I suspect tonight and tomorrow will be loading suitcases and ipod's (my wife also wants some vids on hers), and I really can't find any inspiration to grind NL25 on Full Tilt. I'm also seriously considering going back to the OnGame skins, as the constant hard work finding tables at Full Tilt is tiring compared with sitting on NL25 tables with heaps of donks on those sites. I'll have a holiday to think about all of this, but I'm probably looking to leave Full Tilt again, and look for greener pastures.

Sunday, October 12, 2008

Stox videos for Ipod

Feels like I've had a break from serious poker again. Thursday was the last night I played 6 max, and apart from that I played a little HU SNG's and a few $1 tourneys while having a couple of drinks. Both were risking very little money, and in fact turned out +ve cashflow.

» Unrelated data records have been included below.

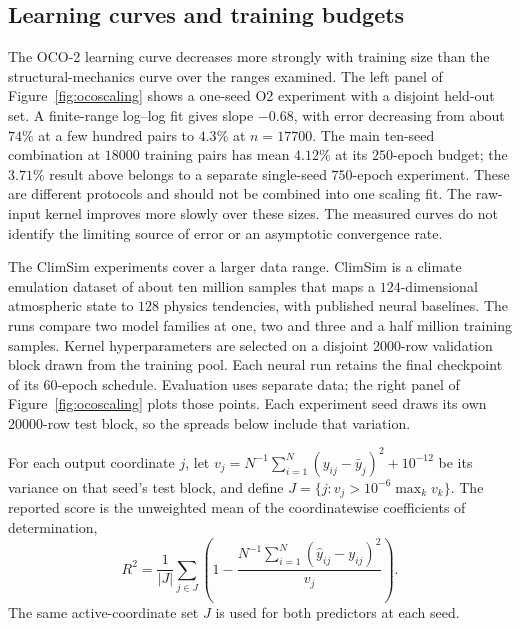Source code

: \subsection{Learning curves and training budgets}
\label{sec:scaling}
The OCO-2 learning curve decreases more strongly with training
size than the structural-mechanics curve over the ranges examined.
The left panel of Figure~\ref{fig:ocoscaling} shows a one-seed O2 experiment
with a disjoint held-out set. A finite-range log--log fit gives slope
$-0.68$, with error decreasing from about $74\%$ at a few hundred pairs to
$4.3\%$ at $n=17700$. The main ten-seed combination at $18000$ training
pairs has mean $4.12\%$ at its $250$-epoch budget; the $3.71\%$ result
above belongs to a separate single-seed $750$-epoch experiment. These are
different protocols and should not be combined into one scaling fit.
The raw-input kernel improves more slowly over these sizes. The measured
curves do not identify the limiting source of error or an asymptotic
convergence rate.

The ClimSim experiments cover a larger data range. ClimSim \citep{yu2023climsim} is a climate emulation dataset of about
ten million samples that maps a $124$-dimensional atmospheric state to $128$
physics tendencies, with published neural baselines. The runs compare two model
families at one, two and three and a half million training samples.
Kernel hyperparameters are selected on a disjoint 2000-row validation
block drawn from the training pool. Each neural run retains the final
checkpoint of its 60-epoch schedule. Evaluation uses separate data; the
right panel of Figure~\ref{fig:ocoscaling} plots those points. Each experiment
seed draws its own $20000$-row test block, so the spreads below include that
variation.

For each output coordinate $j$, let
$v_j=N^{-1}\sum_{i=1}^N(y_{ij}-\bar y_j)^2+10^{-12}$ be its variance
on that seed's test block, and define
$J=\{j:v_j>10^{-6}\max_k v_k\}$. The reported score is the unweighted
mean of the coordinatewise coefficients of determination,
\[
 R^2=\frac{1}{|J|}\sum_{j\in J}
 \left(1-\frac{N^{-1}\sum_{i=1}^N(\hat y_{ij}-y_{ij})^2}{v_j}\right).
\]
The same active-coordinate set $J$ is used for both predictors at each seed.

I'm going on holiday midweek so this week won't be much better, but an interesting trail led me to joining up with Titan poker. First of all, this holiday will be computerless, but not ipodless. So it seemed reasonable to cram the ipod with some videos. I remembered converting avis to ipod format before, found the program (Videora) and converted a couple of music videos. I then tried a Cardrunners one, but the DRM stops that happening. So I did a quick search, and low and behold, Stox announces they are putting up their next videos in ipod friendly format (Cardrunners to follow soon). They posted this literally two days ago. Cardrunners will also follow. So anyway, I reconsider the Cardrunners deal, which is Cardrunners members get Stox 12 month premium membership for $150. Not bad, not even $15 a month. I go to their site to decide if those ipod videos are ones I'm interested in, because I'd instantly join up if thats the case, and I notice (you can't not notice) they still have affiliate deposit bonus plans, but now to get 12 months free. The cost in terms of Titan Poker was 90 points, or about 12 $10.50 HU SNG's. Now I don't claim to be a mathemagician here, but playing even Phil Ivey results in a guaranteed +ev compared with the discounted $150 cost. Not even to mention I play OK at HU SNG's when I try. I joined up and played some. Unfortunately their point tracker was lagging, I think I only needed to play one or two more, but I was just too tired to keep going anyway. I finished down, but I had my share of bad luck, and at least a couple of the opponents were semi decent. I still nearly cracked the free membership for under $15 loss so far, so it can't all be bad. I hope once it's cleared I'll get the membership up quickly, but either way, I'm pumped that for the next 12 months I'll be getting poker videos onto my ipod, as I spend at least an hour a day with that thing, so will only benefit from having more poker content coming in from it.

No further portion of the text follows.